[Entries taken from a collection]
_ _ _
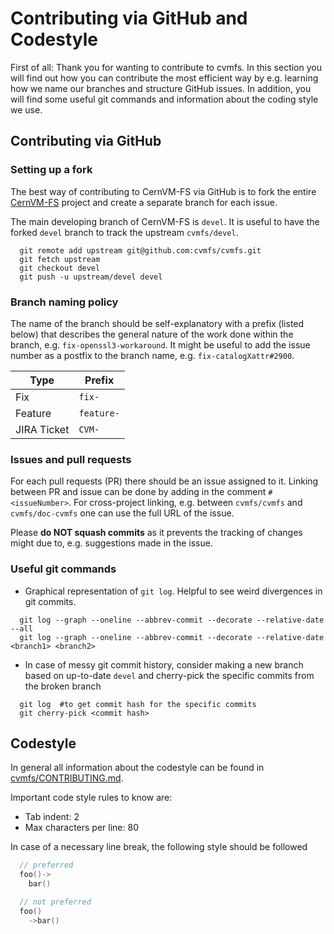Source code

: # Contributing via GitHub and Codestyle

First of all: Thank you for wanting to contribute to cvmfs.
In this section you will find out how you can contribute the most efficient way by e.g. learning how we name our branches and structure GitHub issues. 
In addition, you will find some useful git commands and information about the coding style we use. 

## Contributing via GitHub

### Setting up a fork

The best way of contributing to CernVM-FS via GitHub is to fork the entire [CernVM-FS](https://github.com/cvmfs/cvmfs) project and create a separate branch for each issue.

The main developing branch of CernVM-FS is `devel`.
It is useful to have the forked `devel` branch to track the upstream `cvmfs/devel`.

```
  git remote add upstream git@github.com:cvmfs/cvmfs.git
  git fetch upstream
  git checkout devel
  git push -u upstream/devel devel
```


### Branch naming policy

The name of the branch should be self-explanatory with a prefix (listed below) that describes the general nature of the work done within the branch, e.g. `fix-openssl3-workaround`.
It might be useful to add the issue number as a postfix to the branch name, e.g. `fix-catalogXattr#2900`.

|Type|Prefix|
|--|--|
|Fix|`fix-`|
|Feature|`feature-`|
|JIRA Ticket| `CVM-`|


### Issues and pull requests

For each pull requests (PR) there should be an issue assigned to it.
Linking between PR and issue can be done by adding in the comment `#<issueNumber>`.
For cross-project linking, e.g. between `cvmfs/cvmfs` and `cvmfs/doc-cvmfs` one can use the full URL of the issue.

Please **do NOT squash commits** as it prevents the tracking of changes might due to, e.g. suggestions made in the issue.


### Useful git commands

- Graphical representation of `git log`. Helpful to see weird divergences in git commits.

```
  git log --graph --oneline --abbrev-commit --decorate --relative-date --all
  git log --graph --oneline --abbrev-commit --decorate --relative-date <branch1> <branch2>
```

- In case of messy git commit history, consider making a new branch based on up-to-date `devel` and cherry-pick the specific commits from the broken branch

```
  git log  #to get commit hash for the specific commits
  git cherry-pick <commit hash>
```


## Codestyle

In general all information about the codestyle can be found in [cvmfs/CONTRIBUTING.md](https://github.com/cvmfs/cvmfs/blob/devel/CONTRIBUTING.md).

Important code style rules to know are:

- Tab indent: 2
- Max characters per line: 80

In case of a necessary line break, the following style should be followed
```c++
  // preferred
  foo()-> 
    bar()

  // not preferred
  foo()
    ->bar()
```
_ _ _
Going through the records above, count the lines that hold the string "commands" and give only the total.

2